Liebster Award acceptance responses

liebster2

Recently I nominated a number of bloggers for a Liebster Award. Out of the thirteen I nominated, six chose to share their thoughts by answering the questions I asked. Considering the percentage of responses that are often received to a survey, I think this is a great result.

Below I have presented the questions that I asked and collated a summary of each response. If you wish to read each respondent’s answers in full, please visit their blogs. I’m sure you will find much more of interest.

You may notice that not all respondents have answered every question, and that one respondent has chosen another question of her own. That’s okay. I gave them permission to do so!

Remember, these were open-ended questions with no wrong answers and everyone did a marvelous job in answering them. I am very grateful to each for sharing the depth and openness of their thoughts. I think we have much to learn from them, and from each other. This is a list of respondents with links to their blogs.

Anne Goodwin  annethology  annecdotal Anne Goodwin’s Writing Blog

Nillu Nasser Stelter, Fiction and Freelance Writer

Nicole Hewes Cultivating Questioners

Charli Mills Carrot Ranch Communications Words for People!

Caroline Lodge book word

Nanny Shecando

 

1. What do you value most in life?

Anne Goodwin

Authenticity; ambivalence; fairness; mutual respect.

Nillu Nasser Stelter

the ability to choose how I live my life. Freedom is everything.

Nicole Hewes

moments of possibility and opportunity, where the world seems open and the choices seem infinite

Charli Mills

living in such a way that I look for beauty all around me and find good even when life’s path gets rocky

Caroline Lodge

my daughter

Nanny Shecando

the chance I get everyday to make the most of it.
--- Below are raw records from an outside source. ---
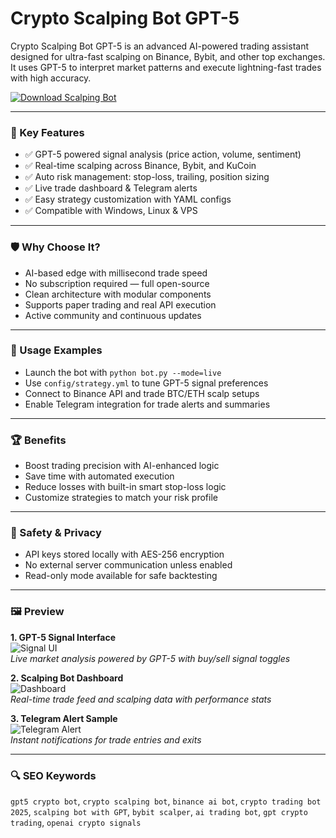 # Crypto Scalping Bot GPT-5

Crypto Scalping Bot GPT-5 is an advanced AI-powered trading assistant designed for ultra-fast scalping on Binance, Bybit, and other top exchanges. It uses GPT-5 to interpret market patterns and execute lightning-fast trades with high accuracy.

[![Download Scalping Bot](https://img.shields.io/badge/Download-Scalping_Bot_GPT5-blueviolet)](https://crypto-arbitrage-finder.github.io/.github/)

---

### 🎯 Key Features

- ✅ GPT-5 powered signal analysis (price action, volume, sentiment)
- ✅ Real-time scalping across Binance, Bybit, and KuCoin
- ✅ Auto risk management: stop-loss, trailing, position sizing
- ✅ Live trade dashboard & Telegram alerts
- ✅ Easy strategy customization with YAML configs
- ✅ Compatible with Windows, Linux & VPS

---

### 🛡 Why Choose It?

- AI-based edge with millisecond trade speed
- No subscription required — full open-source
- Clean architecture with modular components
- Supports paper trading and real API execution
- Active community and continuous updates

---

### 🧪 Usage Examples

- Launch the bot with `python bot.py --mode=live`
- Use `config/strategy.yml` to tune GPT-5 signal preferences
- Connect to Binance API and trade BTC/ETH scalp setups
- Enable Telegram integration for trade alerts and summaries

---

### 🏆 Benefits

- Boost trading precision with AI-enhanced logic
- Save time with automated execution
- Reduce losses with built-in smart stop-loss logic
- Customize strategies to match your risk profile

---

### 🔐 Safety & Privacy

- API keys stored locally with AES-256 encryption
- No external server communication unless enabled
- Read-only mode available for safe backtesting

---

### 🖼 Preview

**1. GPT-5 Signal Interface**  
![Signal UI](https://encrypted-tbn0.gstatic.com/images?q=tbn:ANd9GcTJMjDLs37KeGRpzxmAMNbM1D7OYQTfQkZ9yg&s)  
*Live market analysis powered by GPT-5 with buy/sell signal toggles*

**2. Scalping Bot Dashboard**  
![Dashboard](https://eatradingacademy.com/wp-content/uploads/2023/03/chat-gpt-trading-robot-5.jpg)  
*Real-time trade feed and scalping data with performance stats*

**3. Telegram Alert Sample**  
![Telegram Alert](https://tradersunion.com/uploads/articles/18580/How-to-create-an-AI-trading-bot-with-ChatGPT-5.png)  
*Instant notifications for trade entries and exits*

---

### 🔍 SEO Keywords

`gpt5 crypto bot`, `crypto scalping bot`, `binance ai bot`, `crypto trading bot 2025`, `scalping bot with GPT`, `bybit scalper`, `ai trading bot`, `gpt crypto trading`, `openai crypto signals`

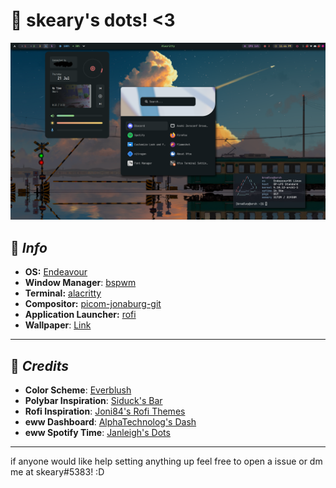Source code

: # 📖 skeary's dots! <3
![Screenshot](imgs/screenshot.png)
## 📌  *Info*
- **OS:** [Endeavour](https://endeavouros.com/)
- **Window Manager**: [bspwm](https://github.com/baskerville/bspwm)
- **Terminal:** [alacritty](https://github.com/alacritty/alacritty)
- **Compositor:** [picom-jonaburg-git](https://github.com/jonaburg/picom)
- **Application Launcher:** [rofi](https://github.com/davatorium/rofi)
- **Wallpaper**: [Link](wallpaper.png)

***
🔭 *Credits*
---
- **Color Scheme**: [Everblush](https://github.com/Everblush)
- **Polybar Inspiration**: [Siduck's Bar](https://github.com/siduck/dotfiles)
- **Rofi Inspiration**: [Joni84's Rofi Themes](https://github.com/joni84/rofi)
- **eww Dashboard**: [AlphaTechnolog's Dash](https://github.com/AlphaTechnolog/eww-dotfiles)
- **eww Spotify Time**: [Janleigh's Dots](https://github.com/janleigh/dotfiles)

***
if anyone would like help setting anything up feel free to open a issue or dm me at skeary#5383! :D
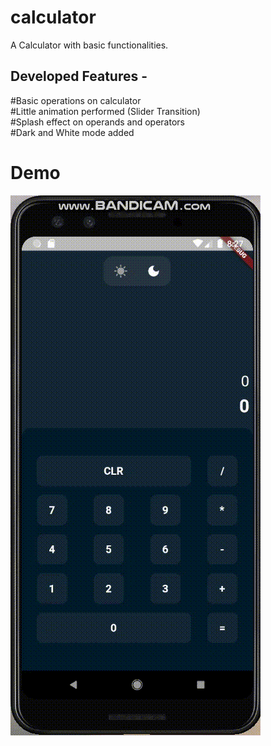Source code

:# calculator
A Calculator with basic functionalities.

## Developed Features - 
#Basic operations on calculator\
#Little animation performed (Slider Transition)\
#Splash effect on operands and operators\
#Dark and White mode added

# Demo

<p><img alt="demo" src="https://github.com/akashkamble6226/Calculator/blob/master/bandicam%202022-05-31%2020-27-52-890.gif"></p>
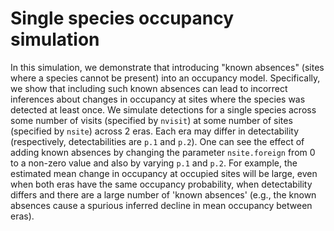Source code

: # Single species occupancy simulation

In this simulation, we demonstrate that introducing "known absences" (sites where a species cannot be present) into an occupancy model.  Specifically, we show that including such known absences can lead to incorrect inferences about changes in occupancy at sites where the species was detected at least once.
We simulate detections for a single species across some number of visits (specified by `nvisit`) at some number of sites (specified by `nsite`) across 2 eras. Each era may differ in detectability (respectively, detectabilities are `p.1` and `p.2`).
One can see the effect of adding known absences by changing the parameter `nsite.foreign` from 0 to a non-zero value and also by varying `p.1` and `p.2`.
For example, the estimated mean change in occupancy at occupied sites will be large, even when both eras have the same occupancy probability, when detectability differs and there are a large number of 'known absences' (e.g., the known absences cause a spurious inferred decline in mean occupancy between eras).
That I can do whichever I chose to do.

 

2. What activities do you enjoy and why?

Anne Goodwin

Reading and writing; walking in the countryside; choral singing and growing (some of) my own food.

Nillu Nasser Stelter

lazy afternoons in the park with my family; sinking into a bubble bath with a good book; singing when nobody is listening and dancing when nobody is watching

Nicole Hewes

reading

Charli Mills

Activities that connect me to living in the moment: gardening, cooking and writing about the birds outside my window

Caroline Lodge

Reading and writing, and talking about both with other enthusiasts.

Nanny Shecando

any activity that allows me to be creative

 

3.What is something you wish you had more time for?

Anne Goodwin

I don’t think we can do everything (that’s what fiction is for – the chance to live other lives) and I’m reasonably happy with how I portion out my time.

Nillu Nasser Stelter

reading and writing; other creative pursuits

Nicole Hewes

travel, try new recipes, read more books, and to spend with my friends and family

Charli Mills

I’ve found that by taking time to stare at a sunset or falling snowflakes, I have all the time in the world. It’s what I do with it that matters.

Caroline Lodge

it’s not so much time as ability to fit all the things I love in my life

Nanny Shecando

read more books

 

4.What is one change you would like to make in the world?

Anne Goodwin

a shift in emphasis from a culture of greed to one of equality and compassion

Nillu Nasser Stelter

more understanding for each other, first within our own countries and then across country boundaries; clean water for all!

Nicole Hewes

change our society so that equal educational opportunity could actually exist, so that everyone could have access to basic resources, and so that money and special interests wouldn’t dictate the media

Charli Mills

contribute to world change through one beautiful book at a time; honor the hero’s journey within us all and to actualize everyday beauty

Caroline Lodge

World peace; access to books for everyone

Nanny Shecando

people holding themselves accountable for their actions

 

5.What is something you would like to change about yourself?

Anne Goodwin

I’d like to be more laid-back; a published novelist

Nillu Nasser Stelter

I’d like to care less about what other people think about me.

Nicole Hewes

I would like to be a tad more outgoing and a little less independent

Charli Mills

To stop worrying whether or not people approve of what I do.

Nanny Shecando

to practice a, “you’re full of greatness so long as you tap into it and utilise it” mentality

 

6.What surprises you most about your life – something good in your life that you hadn’t expected, dreamed of or thought possible?

Anne Goodwin

taking part in choral concerts of major classical works along with some pretty decent singers and a full orchestra. It’s a real emotional hit

Nillu Nasser Stelter

The ease of transition from single person to family life; how tiring and rewarding it would be.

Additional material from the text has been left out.